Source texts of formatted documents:

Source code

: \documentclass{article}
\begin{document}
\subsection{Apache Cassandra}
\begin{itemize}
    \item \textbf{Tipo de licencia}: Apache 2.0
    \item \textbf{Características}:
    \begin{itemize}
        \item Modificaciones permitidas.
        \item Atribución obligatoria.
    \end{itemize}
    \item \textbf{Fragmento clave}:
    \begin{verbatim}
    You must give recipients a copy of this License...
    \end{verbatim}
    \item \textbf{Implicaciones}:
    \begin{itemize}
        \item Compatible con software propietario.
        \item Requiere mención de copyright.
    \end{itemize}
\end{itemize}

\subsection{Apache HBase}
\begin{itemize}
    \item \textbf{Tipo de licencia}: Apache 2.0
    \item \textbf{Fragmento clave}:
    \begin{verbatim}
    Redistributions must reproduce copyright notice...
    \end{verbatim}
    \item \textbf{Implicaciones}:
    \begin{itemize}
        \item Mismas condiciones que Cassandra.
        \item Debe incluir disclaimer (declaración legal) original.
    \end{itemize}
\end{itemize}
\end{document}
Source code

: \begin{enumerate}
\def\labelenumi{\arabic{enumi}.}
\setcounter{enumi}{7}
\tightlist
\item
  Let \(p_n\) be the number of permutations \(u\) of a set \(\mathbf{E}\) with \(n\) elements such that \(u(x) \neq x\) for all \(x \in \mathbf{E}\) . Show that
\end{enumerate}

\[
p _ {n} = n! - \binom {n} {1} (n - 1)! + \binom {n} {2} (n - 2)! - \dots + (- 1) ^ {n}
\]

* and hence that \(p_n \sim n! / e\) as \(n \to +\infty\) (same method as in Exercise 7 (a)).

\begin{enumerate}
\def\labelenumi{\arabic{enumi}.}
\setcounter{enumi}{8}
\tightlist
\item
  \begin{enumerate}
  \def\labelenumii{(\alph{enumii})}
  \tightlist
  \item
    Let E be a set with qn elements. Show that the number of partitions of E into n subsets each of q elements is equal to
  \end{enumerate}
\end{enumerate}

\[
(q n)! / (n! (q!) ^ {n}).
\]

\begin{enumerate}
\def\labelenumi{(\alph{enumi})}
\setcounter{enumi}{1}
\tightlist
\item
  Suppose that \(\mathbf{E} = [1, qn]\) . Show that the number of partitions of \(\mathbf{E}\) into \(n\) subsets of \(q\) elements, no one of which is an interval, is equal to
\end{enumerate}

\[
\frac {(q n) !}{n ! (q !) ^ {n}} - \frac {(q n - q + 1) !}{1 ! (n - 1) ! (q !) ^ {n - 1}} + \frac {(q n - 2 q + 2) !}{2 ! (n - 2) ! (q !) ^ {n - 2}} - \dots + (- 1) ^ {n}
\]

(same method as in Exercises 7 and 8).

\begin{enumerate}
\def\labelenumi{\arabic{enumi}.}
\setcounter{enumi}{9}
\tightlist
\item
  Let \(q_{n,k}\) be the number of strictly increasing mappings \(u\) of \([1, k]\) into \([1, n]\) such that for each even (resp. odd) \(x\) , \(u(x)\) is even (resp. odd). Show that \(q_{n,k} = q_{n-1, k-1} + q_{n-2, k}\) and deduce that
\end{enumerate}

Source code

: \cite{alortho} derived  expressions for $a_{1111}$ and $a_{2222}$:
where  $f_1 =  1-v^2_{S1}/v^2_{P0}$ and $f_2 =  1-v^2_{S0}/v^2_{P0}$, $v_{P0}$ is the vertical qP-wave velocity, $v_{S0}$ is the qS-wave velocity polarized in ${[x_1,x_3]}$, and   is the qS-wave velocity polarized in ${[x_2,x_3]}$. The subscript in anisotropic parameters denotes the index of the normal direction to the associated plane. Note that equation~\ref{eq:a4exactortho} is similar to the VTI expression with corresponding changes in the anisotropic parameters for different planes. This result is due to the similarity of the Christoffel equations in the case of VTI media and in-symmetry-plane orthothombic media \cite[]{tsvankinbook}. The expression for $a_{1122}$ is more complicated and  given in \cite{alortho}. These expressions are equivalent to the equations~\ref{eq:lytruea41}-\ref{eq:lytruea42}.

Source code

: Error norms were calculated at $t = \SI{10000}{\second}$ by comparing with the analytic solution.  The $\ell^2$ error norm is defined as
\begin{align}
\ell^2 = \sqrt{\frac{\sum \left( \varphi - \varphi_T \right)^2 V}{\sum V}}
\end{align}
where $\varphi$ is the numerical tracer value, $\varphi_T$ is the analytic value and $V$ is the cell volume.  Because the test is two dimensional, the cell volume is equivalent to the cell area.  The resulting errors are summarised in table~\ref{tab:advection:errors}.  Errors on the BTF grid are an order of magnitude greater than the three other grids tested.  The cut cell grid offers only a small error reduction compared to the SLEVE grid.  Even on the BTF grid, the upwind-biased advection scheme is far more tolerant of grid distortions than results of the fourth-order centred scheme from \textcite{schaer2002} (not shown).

## TASK GOAL
Each record, from first to last, should be returned verbatim.

## WRITTEN RESPONSE
Source code

: \documentclass{article}
\begin{document}
\subsection{Apache Cassandra}
\begin{itemize}
    \item \textbf{Tipo de licencia}: Apache 2.0
    \item \textbf{Características}:
    \begin{itemize}
        \item Modificaciones permitidas.
        \item Atribución obligatoria.
    \end{itemize}
    \item \textbf{Fragmento clave}:
    \begin{verbatim}
    You must give recipients a copy of this License...
    \end{verbatim}
    \item \textbf{Implicaciones}:
    \begin{itemize}
        \item Compatible con software propietario.
        \item Requiere mención de copyright.
    \end{itemize}
\end{itemize}

\subsection{Apache HBase}
\begin{itemize}
    \item \textbf{Tipo de licencia}: Apache 2.0
    \item \textbf{Fragmento clave}:
    \begin{verbatim}
    Redistributions must reproduce copyright notice...
    \end{verbatim}
    \item \textbf{Implicaciones}:
    \begin{itemize}
        \item Mismas condiciones que Cassandra.
        \item Debe incluir disclaimer (declaración legal) original.
    \end{itemize}
\end{itemize}
\end{document}
Source code

: \begin{enumerate}
\def\labelenumi{\arabic{enumi}.}
\setcounter{enumi}{7}
\tightlist
\item
  Let \(p_n\) be the number of permutations \(u\) of a set \(\mathbf{E}\) with \(n\) elements such that \(u(x) \neq x\) for all \(x \in \mathbf{E}\) . Show that
\end{enumerate}

\[
p _ {n} = n! - \binom {n} {1} (n - 1)! + \binom {n} {2} (n - 2)! - \dots + (- 1) ^ {n}
\]

* and hence that \(p_n \sim n! / e\) as \(n \to +\infty\) (same method as in Exercise 7 (a)).

\begin{enumerate}
\def\labelenumi{\arabic{enumi}.}
\setcounter{enumi}{8}
\tightlist
\item
  \begin{enumerate}
  \def\labelenumii{(\alph{enumii})}
  \tightlist
  \item
    Let E be a set with qn elements. Show that the number of partitions of E into n subsets each of q elements is equal to
  \end{enumerate}
\end{enumerate}

\[
(q n)! / (n! (q!) ^ {n}).
\]

\begin{enumerate}
\def\labelenumi{(\alph{enumi})}
\setcounter{enumi}{1}
\tightlist
\item
  Suppose that \(\mathbf{E} = [1, qn]\) . Show that the number of partitions of \(\mathbf{E}\) into \(n\) subsets of \(q\) elements, no one of which is an interval, is equal to
\end{enumerate}

\[
\frac {(q n) !}{n ! (q !) ^ {n}} - \frac {(q n - q + 1) !}{1 ! (n - 1) ! (q !) ^ {n - 1}} + \frac {(q n - 2 q + 2) !}{2 ! (n - 2) ! (q !) ^ {n - 2}} - \dots + (- 1) ^ {n}
\]

(same method as in Exercises 7 and 8).

\begin{enumerate}
\def\labelenumi{\arabic{enumi}.}
\setcounter{enumi}{9}
\tightlist
\item
  Let \(q_{n,k}\) be the number of strictly increasing mappings \(u\) of \([1, k]\) into \([1, n]\) such that for each even (resp. odd) \(x\) , \(u(x)\) is even (resp. odd). Show that \(q_{n,k} = q_{n-1, k-1} + q_{n-2, k}\) and deduce that
\end{enumerate}

Source code

: \cite{alortho} derived  expressions for $a_{1111}$ and $a_{2222}$:
where  $f_1 =  1-v^2_{S1}/v^2_{P0}$ and $f_2 =  1-v^2_{S0}/v^2_{P0}$, $v_{P0}$ is the vertical qP-wave velocity, $v_{S0}$ is the qS-wave velocity polarized in ${[x_1,x_3]}$, and   is the qS-wave velocity polarized in ${[x_2,x_3]}$. The subscript in anisotropic parameters denotes the index of the normal direction to the associated plane. Note that equation~\ref{eq:a4exactortho} is similar to the VTI expression with corresponding changes in the anisotropic parameters for different planes. This result is due to the similarity of the Christoffel equations in the case of VTI media and in-symmetry-plane orthothombic media \cite[]{tsvankinbook}. The expression for $a_{1122}$ is more complicated and  given in \cite{alortho}. These expressions are equivalent to the equations~\ref{eq:lytruea41}-\ref{eq:lytruea42}.

Source code

: Error norms were calculated at $t = \SI{10000}{\second}$ by comparing with the analytic solution.  The $\ell^2$ error norm is defined as
\begin{align}
\ell^2 = \sqrt{\frac{\sum \left( \varphi - \varphi_T \right)^2 V}{\sum V}}
\end{align}
where $\varphi$ is the numerical tracer value, $\varphi_T$ is the analytic value and $V$ is the cell volume.  Because the test is two dimensional, the cell volume is equivalent to the cell area.  The resulting errors are summarised in table~\ref{tab:advection:errors}.  Errors on the BTF grid are an order of magnitude greater than the three other grids tested.  The cut cell grid offers only a small error reduction compared to the SLEVE grid.  Even on the BTF grid, the upwind-biased advection scheme is far more tolerant of grid distortions than results of the fourth-order centred scheme from \textcite{schaer2002} (not shown).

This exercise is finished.